● Records for this exercise

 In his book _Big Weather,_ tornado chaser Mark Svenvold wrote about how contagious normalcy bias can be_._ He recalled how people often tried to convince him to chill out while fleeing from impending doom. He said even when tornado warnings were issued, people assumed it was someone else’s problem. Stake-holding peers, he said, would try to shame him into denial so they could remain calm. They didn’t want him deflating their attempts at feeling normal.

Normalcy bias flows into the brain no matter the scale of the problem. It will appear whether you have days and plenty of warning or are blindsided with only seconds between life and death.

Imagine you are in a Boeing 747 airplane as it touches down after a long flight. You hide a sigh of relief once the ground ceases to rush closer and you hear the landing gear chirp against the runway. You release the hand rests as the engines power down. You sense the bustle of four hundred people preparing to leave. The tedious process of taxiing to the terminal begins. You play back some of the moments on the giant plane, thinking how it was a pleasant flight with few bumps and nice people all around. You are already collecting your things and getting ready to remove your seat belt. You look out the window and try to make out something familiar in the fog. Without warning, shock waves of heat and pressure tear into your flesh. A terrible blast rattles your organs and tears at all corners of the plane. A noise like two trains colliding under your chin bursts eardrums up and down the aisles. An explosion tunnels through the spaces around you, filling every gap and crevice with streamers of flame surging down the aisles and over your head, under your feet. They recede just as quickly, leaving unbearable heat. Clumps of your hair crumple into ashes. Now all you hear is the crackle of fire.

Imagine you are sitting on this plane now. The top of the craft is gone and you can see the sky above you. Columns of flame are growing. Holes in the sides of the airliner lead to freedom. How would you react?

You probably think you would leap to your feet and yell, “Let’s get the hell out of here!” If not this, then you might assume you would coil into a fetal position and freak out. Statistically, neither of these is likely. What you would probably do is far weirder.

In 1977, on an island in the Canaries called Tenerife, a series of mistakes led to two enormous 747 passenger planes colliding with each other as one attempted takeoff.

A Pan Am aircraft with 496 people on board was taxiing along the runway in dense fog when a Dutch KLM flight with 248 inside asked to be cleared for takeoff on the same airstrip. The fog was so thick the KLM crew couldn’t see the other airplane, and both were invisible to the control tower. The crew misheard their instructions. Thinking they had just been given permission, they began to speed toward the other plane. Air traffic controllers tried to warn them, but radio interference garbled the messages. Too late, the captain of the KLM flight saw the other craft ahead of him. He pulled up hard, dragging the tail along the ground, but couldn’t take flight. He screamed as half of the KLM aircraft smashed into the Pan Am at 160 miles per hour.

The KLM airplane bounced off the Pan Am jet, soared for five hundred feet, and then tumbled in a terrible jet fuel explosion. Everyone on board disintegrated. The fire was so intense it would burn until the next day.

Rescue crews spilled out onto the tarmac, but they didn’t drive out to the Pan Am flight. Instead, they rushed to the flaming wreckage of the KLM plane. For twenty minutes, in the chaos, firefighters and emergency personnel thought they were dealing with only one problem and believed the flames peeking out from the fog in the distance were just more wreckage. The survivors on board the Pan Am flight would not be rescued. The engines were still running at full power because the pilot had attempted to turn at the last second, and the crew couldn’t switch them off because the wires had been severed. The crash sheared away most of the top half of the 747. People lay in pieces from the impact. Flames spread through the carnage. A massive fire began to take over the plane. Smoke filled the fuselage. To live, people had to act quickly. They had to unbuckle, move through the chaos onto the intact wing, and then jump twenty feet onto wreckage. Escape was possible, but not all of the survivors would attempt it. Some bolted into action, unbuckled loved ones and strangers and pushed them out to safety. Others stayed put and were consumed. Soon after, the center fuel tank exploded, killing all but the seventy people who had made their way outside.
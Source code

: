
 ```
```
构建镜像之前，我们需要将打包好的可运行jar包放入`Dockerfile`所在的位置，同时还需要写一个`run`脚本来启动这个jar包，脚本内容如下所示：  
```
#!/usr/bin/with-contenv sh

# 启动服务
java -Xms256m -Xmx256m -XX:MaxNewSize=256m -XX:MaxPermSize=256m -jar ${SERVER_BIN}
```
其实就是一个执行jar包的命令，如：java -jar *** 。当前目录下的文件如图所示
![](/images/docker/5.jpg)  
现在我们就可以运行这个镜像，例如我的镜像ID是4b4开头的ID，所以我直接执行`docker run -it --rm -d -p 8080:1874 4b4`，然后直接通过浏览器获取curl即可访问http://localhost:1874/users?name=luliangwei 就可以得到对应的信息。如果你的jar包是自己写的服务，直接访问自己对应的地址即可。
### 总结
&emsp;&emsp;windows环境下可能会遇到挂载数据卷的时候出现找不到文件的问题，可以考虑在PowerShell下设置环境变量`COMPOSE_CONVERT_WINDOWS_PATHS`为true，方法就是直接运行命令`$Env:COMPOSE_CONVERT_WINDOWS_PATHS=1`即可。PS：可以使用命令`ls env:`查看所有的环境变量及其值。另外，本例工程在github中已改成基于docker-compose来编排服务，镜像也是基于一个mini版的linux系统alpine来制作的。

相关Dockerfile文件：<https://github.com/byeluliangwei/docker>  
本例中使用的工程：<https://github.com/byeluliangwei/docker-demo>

● Assignment
The lines to return are those in the material above that hold "https".

● Exercise response
相关Dockerfile文件：<https://github.com/byeluliangwei/docker>  
本例中使用的工程：<https://github.com/byeluliangwei/docker-demo>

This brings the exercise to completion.